[Document images with source code]
—————
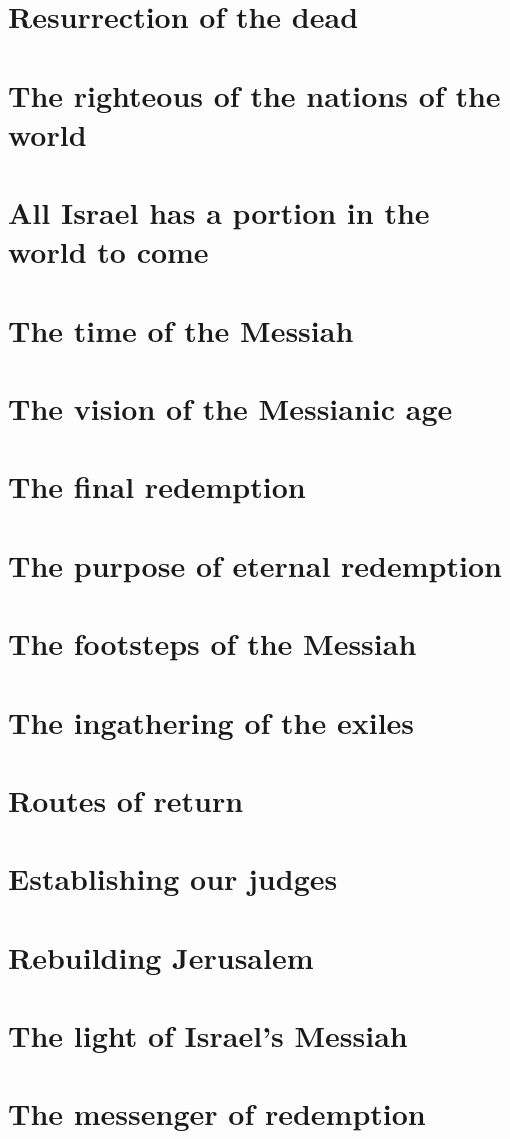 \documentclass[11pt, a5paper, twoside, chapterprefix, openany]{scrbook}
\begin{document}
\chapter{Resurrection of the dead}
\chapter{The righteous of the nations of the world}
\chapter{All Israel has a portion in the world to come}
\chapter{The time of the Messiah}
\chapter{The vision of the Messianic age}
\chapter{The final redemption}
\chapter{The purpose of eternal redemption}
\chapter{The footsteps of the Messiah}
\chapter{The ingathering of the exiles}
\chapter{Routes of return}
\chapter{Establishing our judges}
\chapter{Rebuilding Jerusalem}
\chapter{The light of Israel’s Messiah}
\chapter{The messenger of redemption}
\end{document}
—————
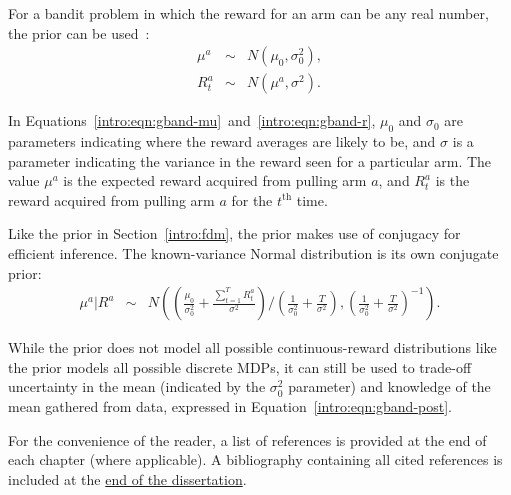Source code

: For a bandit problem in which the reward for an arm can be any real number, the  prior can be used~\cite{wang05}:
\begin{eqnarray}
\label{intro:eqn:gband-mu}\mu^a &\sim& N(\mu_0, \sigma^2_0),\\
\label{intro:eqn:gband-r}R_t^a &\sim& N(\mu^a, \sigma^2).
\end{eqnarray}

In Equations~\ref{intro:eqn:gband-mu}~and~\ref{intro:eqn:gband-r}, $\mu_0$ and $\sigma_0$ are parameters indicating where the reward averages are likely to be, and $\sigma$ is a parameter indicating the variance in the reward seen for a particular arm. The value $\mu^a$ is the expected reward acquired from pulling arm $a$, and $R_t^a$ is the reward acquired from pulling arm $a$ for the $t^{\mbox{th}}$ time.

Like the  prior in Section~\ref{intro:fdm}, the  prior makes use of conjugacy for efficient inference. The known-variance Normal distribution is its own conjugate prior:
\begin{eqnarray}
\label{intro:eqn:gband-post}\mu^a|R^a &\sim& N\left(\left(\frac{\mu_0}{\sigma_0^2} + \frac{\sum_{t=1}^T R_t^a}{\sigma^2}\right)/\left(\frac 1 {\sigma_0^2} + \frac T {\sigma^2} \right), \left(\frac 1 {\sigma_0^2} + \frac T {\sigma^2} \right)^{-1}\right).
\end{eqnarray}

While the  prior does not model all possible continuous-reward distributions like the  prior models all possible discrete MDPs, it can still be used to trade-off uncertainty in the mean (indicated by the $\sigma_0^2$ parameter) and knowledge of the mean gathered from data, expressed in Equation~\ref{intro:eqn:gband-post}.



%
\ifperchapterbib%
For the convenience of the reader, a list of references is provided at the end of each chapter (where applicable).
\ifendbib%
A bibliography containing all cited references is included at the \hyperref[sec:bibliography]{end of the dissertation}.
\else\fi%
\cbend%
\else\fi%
—————
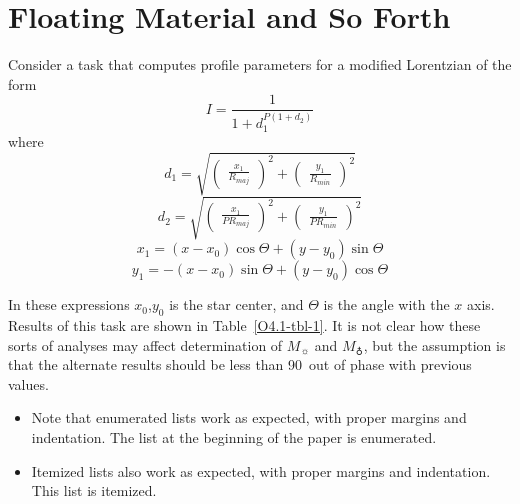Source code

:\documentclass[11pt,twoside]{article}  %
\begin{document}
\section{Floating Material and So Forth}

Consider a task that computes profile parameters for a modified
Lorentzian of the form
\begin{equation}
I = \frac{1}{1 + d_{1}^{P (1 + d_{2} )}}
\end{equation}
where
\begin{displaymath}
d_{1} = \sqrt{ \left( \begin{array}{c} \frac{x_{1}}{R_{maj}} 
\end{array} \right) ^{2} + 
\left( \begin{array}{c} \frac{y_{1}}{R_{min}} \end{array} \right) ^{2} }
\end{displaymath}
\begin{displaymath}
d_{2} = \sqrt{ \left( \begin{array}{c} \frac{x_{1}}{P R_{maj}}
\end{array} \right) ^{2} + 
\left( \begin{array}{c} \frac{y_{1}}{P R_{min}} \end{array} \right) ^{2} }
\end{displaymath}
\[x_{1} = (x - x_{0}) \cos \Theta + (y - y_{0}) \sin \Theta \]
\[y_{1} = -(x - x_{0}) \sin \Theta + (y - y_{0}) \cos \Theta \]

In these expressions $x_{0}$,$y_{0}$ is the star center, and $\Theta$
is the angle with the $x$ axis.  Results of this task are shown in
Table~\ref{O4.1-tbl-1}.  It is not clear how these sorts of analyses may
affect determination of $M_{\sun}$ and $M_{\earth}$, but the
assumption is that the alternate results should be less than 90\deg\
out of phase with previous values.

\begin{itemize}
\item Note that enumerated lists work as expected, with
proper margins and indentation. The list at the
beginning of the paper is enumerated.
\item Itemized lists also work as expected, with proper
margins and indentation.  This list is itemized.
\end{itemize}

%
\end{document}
—————
WHAT IS REQUIRED: Copy all the lines above that hold the string "lists".

WRITTEN SOLUTION:
\item Note that enumerated lists work as expected, with
\item Itemized lists also work as expected, with proper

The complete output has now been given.